What Are the Target Gene(s)?

Historical Context

Identifying the target gene(s) at a GWAS locus is a fundamental part of elucidating the molecular mechanism because these genes provide a key to understanding the pathogenic processes and provide potential new targets for drug development. However, the target genes remain largely unknown for most GWAS loci. Although some early studies of complex genetic traits were designed on the basis of expecting perhaps tens of contributing genes, GWASs have found that hundreds or thousands of genes might contribute to complex genetic traits.

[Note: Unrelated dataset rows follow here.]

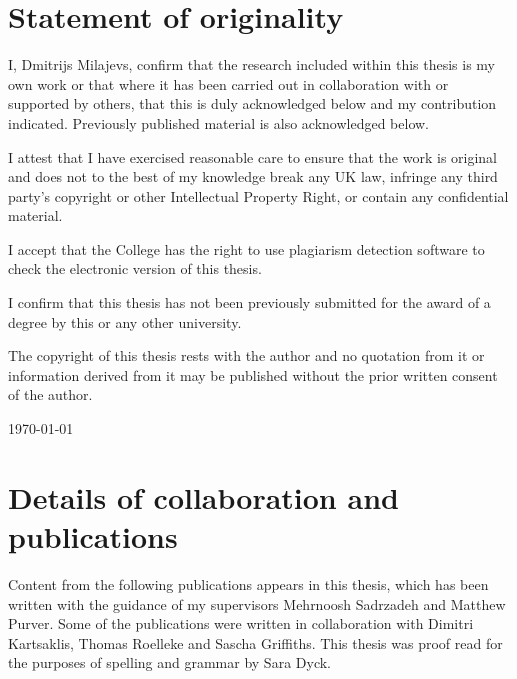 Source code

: \chapter*{Statement of originality}

I, Dmitrijs Milajevs, confirm that the research included within this thesis is my own work or that where it has been carried out in collaboration with or supported by others, that this is duly acknowledged below and my contribution indicated. Previously published material is also acknowledged below.

I attest that I have exercised reasonable care to ensure that the work is original and does not to the best of my knowledge break any UK law, infringe any third party’s copyright or other Intellectual Property Right, or contain any confidential material.

I accept that the College has the right to use plagiarism detection software to check the electronic version of this thesis.

I confirm that this thesis has not been previously submitted for the award of a degree by this or any other university.

The copyright of this thesis rests with the author and no quotation from it or information derived from it may be published without the prior written consent of the author.


\today

\chapter*{Details of collaboration and publications}

Content from the following publications appears in this thesis, which has been written with the guidance of my supervisors Mehrnoosh Sadrzadeh and Matthew Purver. Some of the publications were written in collaboration with Dimitri Kartsaklis, Thomas Roelleke and Sascha Griffiths. This thesis was proof read for the purposes of spelling and grammar by Sara Dyck.

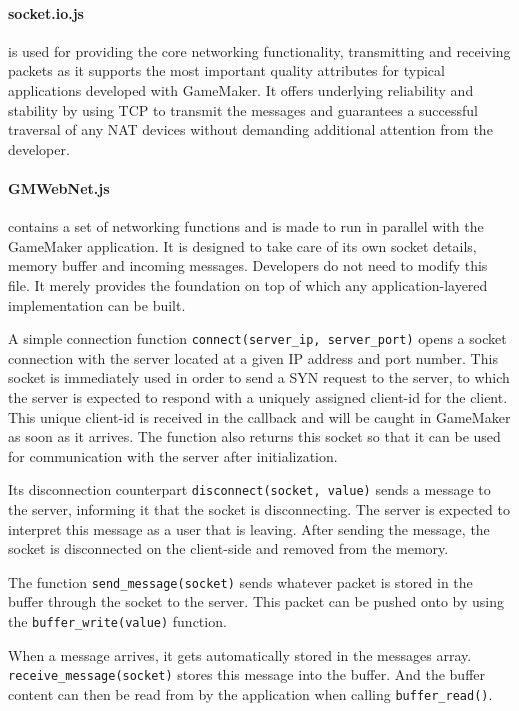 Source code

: \documentclass[bsc, 12pt, twoside, singlespacing, parskip, abbrevs, notimes, normalheadings, logo]{styles/infthesis}
\begin{document}
\paragraph*{socket.io.js}
is used for providing the core networking functionality, transmitting and receiving packets as it supports the most important quality attributes for typical applications developed with GameMaker. It offers underlying reliability and stability by using TCP to transmit the messages and guarantees a successful traversal of any NAT devices without demanding additional attention from the developer.

\paragraph*{GMWebNet.js}
contains a set of networking functions and is made to run in parallel with the GameMaker application. 
It is designed to take care of its own socket details, memory buffer and incoming messages. Developers do not need to modify this file. It merely provides the foundation on top of which any application-layered implementation can be built.

A simple connection function \texttt{connect(server\_ip, server\_port)} opens a socket connection with the server located at a given IP address and port number.
This socket is immediately used in order to send a SYN request to the server, to which the server is expected to respond with a uniquely assigned client-id for the client. This unique client-id is received in the callback and will be caught in GameMaker as soon as it arrives.
The function also returns this socket so that it can be used for communication with the server after initialization.

Its disconnection counterpart \texttt{disconnect(socket, value)} sends a message to the server, informing it that the socket is disconnecting. The server is expected to interpret this message as a user that is leaving.
After sending the message, the socket is disconnected on the client-side and removed from the memory.

The function \texttt{send\_message(socket)} sends whatever packet is stored in the buffer through the socket to the server.
This packet can be pushed onto by using the \texttt{buffer\_write(value)} function.

When a message arrives, it gets automatically stored in the messages array. \texttt{receive\_message(socket)} stores this message into the buffer. And the buffer content can then be read from by the application when calling \texttt{buffer\_read()}.
\end{document}
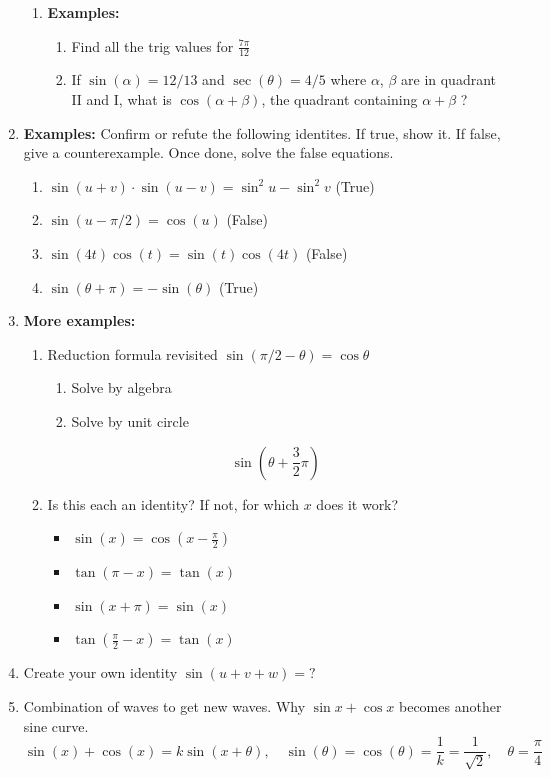 \documentclass{article}
\begin{document}
\begin{enumerate}
\begin{enumerate}
\item {\bf Examples:}
\begin{enumerate}
\item Find all the trig values for $\frac{7\pi}{12}$
\item If $\sin(\alpha) = 12/13$ and $\sec(\theta) = 4/5$ where $\alpha$, $\beta$ are in quadrant II and I, what is $\cos (\alpha+\beta)$, the quadrant containing $\alpha+\beta$ ?
\end{enumerate}
\end{enumerate}

\item {\bf Examples:} Confirm or refute the following identites. If true, show it. If false, give a counterexample. Once done, solve the false equations.
\begin{enumerate}
\item $\sin(u+v)\cdot\sin(u-v) = \sin^2u-\sin^2 v$ (True)
\item $\sin(u-\pi/2)=\cos(u)$ (False)
\item $\sin(4t)\cos(t)=\sin(t)\cos(4t)$ (False)
\item $\sin(\theta+\pi)=-\sin(\theta)$ (True)
\end{enumerate}

\item {\bf More examples:}
\begin{enumerate}
\item Reduction formula revisited $\sin(\pi/2-\theta) = \cos\theta$
\begin{enumerate}
\item Solve by algebra
\item Solve by unit circle
\end{enumerate}
$$
\sin (\theta+\frac{3}{2}\pi)
$$
\item Is this each an identity? If not, for which $x$ does it work?
\begin{itemize}
\item $\sin (x) = \cos (x-\frac{\pi}{2})$
\item $\tan(\pi-x) = \tan (x)$
\item $\sin(x+\pi) = \sin (x)$
\item $\tan(\frac{\pi}{2}-x) = \tan (x)$
\end{itemize}
\end{enumerate}
\item Create your own identity $\sin(u+v+w) = ?$
\item Combination of waves to get new waves. Why $\sin x +\cos x$ becomes another sine curve.
\[
\sin(x) +\cos(x) = k \sin(x+\theta), \quad \sin(\theta)=\cos(\theta)=\frac{1}{k} = \frac{1}{\sqrt{2}}, \quad \theta = \frac{\pi}{4}
\]
\end{enumerate}
\end{document}
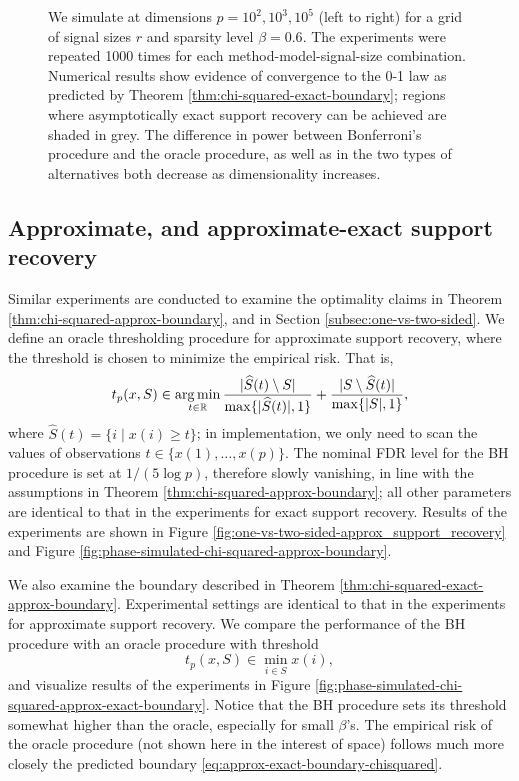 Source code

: \begin{figure}
{      We simulate at dimensions $p=10^2, 10^3, 10^5$ (left to right) for a grid of signal sizes $r$ and sparsity level $\beta=0.6$.
      The experiments were repeated 1000 times for each method-model-signal-size combination. 
      Numerical results show evidence of convergence to the 0-1 law as predicted by Theorem \ref{thm:chi-squared-exact-boundary}; regions where asymptotically exact support recovery can be achieved are shaded in grey.
      The difference in power between Bonferroni's procedure and the oracle procedure, as well as in the two types of alternatives both decrease as dimensionality increases.} 
      \label{fig:one-vs-two-sided-exact_support_recovery}
\end{figure}

\subsection{Approximate, and approximate-exact support recovery}

Similar experiments are conducted to examine the optimality claims in Theorem \ref{thm:chi-squared-approx-boundary}, and in Section \ref{subsec:one-vs-two-sided}.
We define an oracle thresholding procedure for approximate support recovery, where the threshold is chosen to minimize the empirical risk.
That is,
$$
t_p(x, S) \in \operatorname*{arg\,min}_{t\in\mathbb R} \frac{|\widehat{S}(t)\setminus S|}{\max\{|\widehat{S}(t)|,1\}} + \frac{|S\setminus \widehat{S}(t)|}{\max\{|{S}|,1\}},
$$
where $\widehat{S}(t) = \{i\;|\;x(i)\ge t\}$;
in implementation, we only need to scan the values of observations $t\in\{x(1), \ldots, x(p)\}$. 
The nominal FDR level for the BH procedure is set at $1/(5{\log{p}})$, therefore slowly vanishing, in line with the assumptions in Theorem \ref{thm:chi-squared-approx-boundary}; all other parameters are identical to that in the experiments for exact support recovery.
Results of the experiments are shown in Figure \ref{fig:one-vs-two-sided-approx_support_recovery} and Figure \ref{fig:phase-simulated-chi-squared-approx-boundary}.

We also examine the boundary described in Theorem \ref{thm:chi-squared-exact-approx-boundary}.
Experimental settings are identical to that in the experiments for approximate support recovery.
We compare the performance of the BH procedure with an oracle procedure with threshold
$$
t_p(x, S) \in \min_{i\in S} x(i),
$$
and visualize results of the experiments in Figure \ref{fig:phase-simulated-chi-squared-approx-exact-boundary}.
Notice that the BH procedure sets its threshold somewhat higher than the oracle, especially for small $\beta$'s. 
The empirical risk of the oracle procedure (not shown here in the interest of space) follows much more closely the predicted boundary \eqref{eq:approx-exact-boundary-chisquared}.

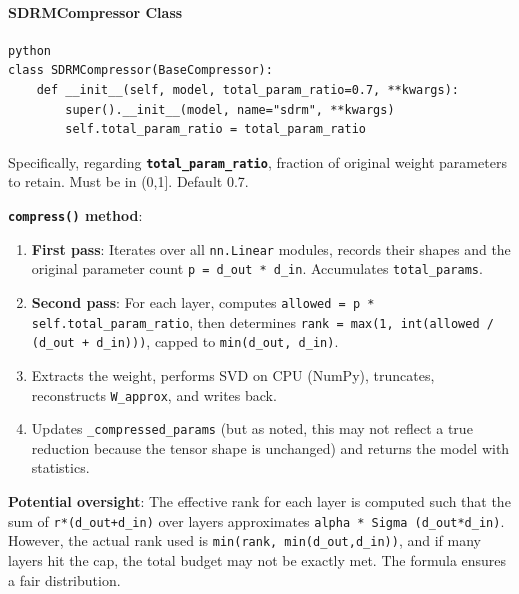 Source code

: \paragraph{SDRMCompressor Class}

\vspace{0.5em}
\begin{mdframed}[backgroundcolor=codebg, linecolor=codeframe, linewidth=1pt, roundcorner=4pt, innerleftmargin=2pt, innerrightmargin=5pt, innertopmargin=5pt, innerbottommargin=5pt]
\begin{lstlisting}
python
class SDRMCompressor(BaseCompressor):
    def __init__(self, model, total_param_ratio=0.7, **kwargs):
        super().__init__(model, name="sdrm", **kwargs)
        self.total_param_ratio = total_param_ratio
\end{lstlisting}
\end{mdframed}
\vspace{0.5em}

Specifically, regarding \textbf{\texttt{total\_param\_ratio}}, fraction of original weight parameters to retain. Must be in (0,1]. Default 0.7.


\textbf{\texttt{compress()} method}:

\begin{enumerate}
\item \textbf{First pass}: Iterates over all \texttt{nn.Linear} modules, records their shapes and the original parameter count \texttt{p = d\_out * d\_in}. Accumulates \texttt{total\_params}.
\item \textbf{Second pass}: For each layer, computes \texttt{allowed = p * self.total\_param\_ratio}, then determines \texttt{rank = max(1, int(allowed / (d\_out + d\_in)))}, capped to \texttt{min(d\_out, d\_in)}.
\item Extracts the weight, performs SVD on CPU (NumPy), truncates, reconstructs \texttt{W\_approx}, and writes back.
\item Updates \texttt{\_compressed\_params} (but as noted, this may not reflect a true reduction because the tensor shape is unchanged) and returns the model with statistics.

\end{enumerate}
\textbf{Potential oversight}: The effective rank for each layer is computed such that the sum of \texttt{r*(d\_out+d\_in)} over layers approximates \texttt{alpha * Sigma (d\_out*d\_in)}. However, the actual rank used is \texttt{min(rank, min(d\_out,d\_in))}, and if many layers hit the cap, the total budget may not be exactly met. The formula ensures a fair distribution.


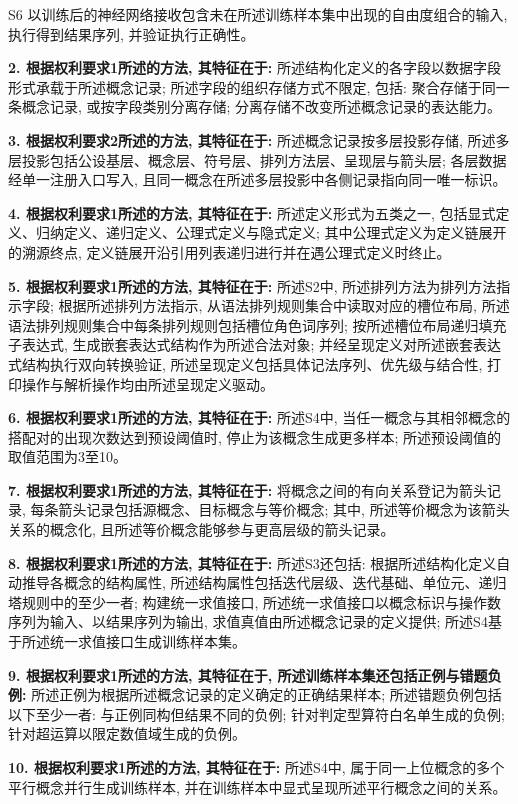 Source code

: \documentclass[
]{article}
\begin{document}
S6 以训练后的神经网络接收包含未在所述训练样本集中出现的自由度组合的输入,
执行得到结果序列, 并验证执行正确性。

\textbf{2. 根据权利要求1所述的方法, 其特征在于:}
所述结构化定义的各字段以数据字段形式承载于所述概念记录;
所述字段的组织存储方式不限定, 包括: 聚合存储于同一条概念记录,
或按字段类别分离存储; 分离存储不改变所述概念记录的表达能力。

\textbf{3. 根据权利要求2所述的方法, 其特征在于:}
所述概念记录按多层投影存储,
所述多层投影包括公设基层、概念层、符号层、排列方法层、呈现层与箭头层;
各层数据经单一注册入口写入,
且同一概念在所述多层投影中各侧记录指向同一唯一标识。

\textbf{4. 根据权利要求1所述的方法, 其特征在于:} 所述定义形式为五类之一,
包括显式定义、归纳定义、递归定义、公理式定义与隐式定义;
其中公理式定义为定义链展开的溯源终点,
定义链展开沿引用列表递归进行并在遇公理式定义时终止。

\textbf{5. 根据权利要求1所述的方法, 其特征在于:} 所述S2中,
所述排列方法为排列方法指示字段; 根据所述排列方法指示,
从语法排列规则集合中读取对应的槽位布局,
所述语法排列规则集合中每条排列规则包括槽位角色词序列;
按所述槽位布局递归填充子表达式, 生成嵌套表达式结构作为所述合法对象;
并经呈现定义对所述嵌套表达式结构执行双向转换验证,
所述呈现定义包括具体记法序列、优先级与结合性,
打印操作与解析操作均由所述呈现定义驱动。

\textbf{6. 根据权利要求1所述的方法, 其特征在于:} 所述S4中,
当任一概念与其相邻概念的搭配对的出现次数达到预设阈值时,
停止为该概念生成更多样本; 所述预设阈值的取值范围为3至10。

\textbf{7. 根据权利要求1所述的方法, 其特征在于:}
将概念之间的有向关系登记为箭头记录,
每条箭头记录包括源概念、目标概念与等价概念; 其中,
所述等价概念为该箭头关系的概念化,
且所述等价概念能够参与更高层级的箭头记录。

\textbf{8. 根据权利要求1所述的方法, 其特征在于:} 所述S3还包括:
根据所述结构化定义自动推导各概念的结构属性,
所述结构属性包括迭代层级、迭代基础、单位元、递归塔规则中的至少一者;
构建统一求值接口,
所述统一求值接口以概念标识与操作数序列为输入、以结果序列为输出,
求值真值由所述概念记录的定义提供;
所述S4基于所述统一求值接口生成训练样本集。

\textbf{9. 根据权利要求1所述的方法, 其特征在于,
所述训练样本集还包括正例与错题负例:}
所述正例为根据所述概念记录的定义确定的正确结果样本;
所述错题负例包括以下至少一者: 与正例同构但结果不同的负例;
针对判定型算符白名单生成的负例; 针对超运算以限定数值域生成的负例。

\textbf{10. 根据权利要求1所述的方法, 其特征在于:} 所述S4中,
属于同一上位概念的多个平行概念并行生成训练样本,
并在训练样本中显式呈现所述平行概念之间的关系。
\end{document}
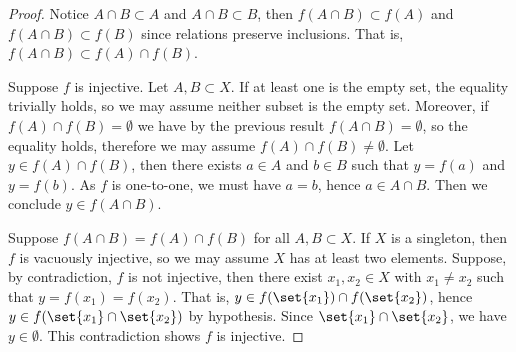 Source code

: \begin{proof}
    Notice \(A \cap B \subset A\) and \(A \cap B \subset B\), then \(f(A \cap B) \subset f(A)\) and \(f(A \cap B) \subset f(B)\) since relations preserve inclusions. That is, \(f(A\cap B) \subset f(A) \cap f(B)\).

    Suppose \(f\) is injective. Let \(A, B \subset X\). If at least one is the empty set, the equality trivially holds, so we may assume neither subset is the empty set. Moreover, if \(f(A) \cap f(B) = \emptyset\) we have by the previous result \(f(A \cap B) = \emptyset\), so the equality holds, therefore we may assume \(f(A) \cap f(B) \neq \emptyset.\) Let \(y \in f(A) \cap f(B)\), then there exists \(a \in A\) and \(b \in B\) such that \(y = f(a)\) and \(y = f(b)\). As \(f\) is one-to-one, we must have \(a = b\), hence \(a \in A \cap B\). Then we conclude \(y \in f(A \cap B)\).

    Suppose \(f(A \cap B) = f(A) \cap f(B)\) for all \(A, B \subset X\). If \(X\) is a singleton, then \(f\) is vacuously injective, so we may assume \(X\) has at least two elements. Suppose, by contradiction, \(f\) is not injective, then there exist \(x_1, x_2 \in X\) with \(x_1 \neq x_2\) such that \(y = f(x_1) = f(x_2)\). That is, \(y \in f(\set{x_1}) \cap f(\set{x_2})\), hence \(y \in f(\set{x_1} \cap \set{x_2})\) by hypothesis. Since \(\set{x_1} \cap \set{x_2}\), we have \(y \in \emptyset\). This contradiction shows \(f\) is injective.
\end{proof}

A large number of genes contributing to a trait or disease is consistent with the possibility that multiple susceptibility genes are located relatively close to each other, even at a single locus (Figure 2). GWAS loci can have multiple genes that appear to be good functional candidates on the basis of gene function and expression, coding variants, chromosome interactions, and/or literature review. Although one candidate causal gene per locus is perhaps still the most likely scenario, GWAS variants can affect multiple genes, perhaps at multi-signal loci or in gene-dense regions.

Methods

Colocalized Variant Association with Gene Expression. One method of identifying target genes for GWAS signals is identifying colocalized eQTL associations. eQTL analysis identifies variants associated with the RNA levels of genes (or transcripts, isoforms, or exons), usually in a single tissue or cell type. Whereas some eQTLs are shared across tissues, others are tissue specific.⁸⁸ Typically, representative GWAS variants are examined in eQTL datasets for the identification of GWAS variants that show significant association with the expression level of one or more genes. However, the GTEx Consortium reported that a remarkable 92.7% of common variants tested show nominal association (p < 0.05) with the expression level of at least one gene in at least one tissue.⁸⁸ In addition, given the very strong associations that can be observed between variants and gene expression level, noncausal variants in only moderate LD with candidate causal regulatory variants can also show significant association with gene expression levels. Hence, further analyses are required to determine whether the same variant(s) underlying the GWAS trait association are also likely to be the variant(s) that affect the RNA levels of the eQTL gene.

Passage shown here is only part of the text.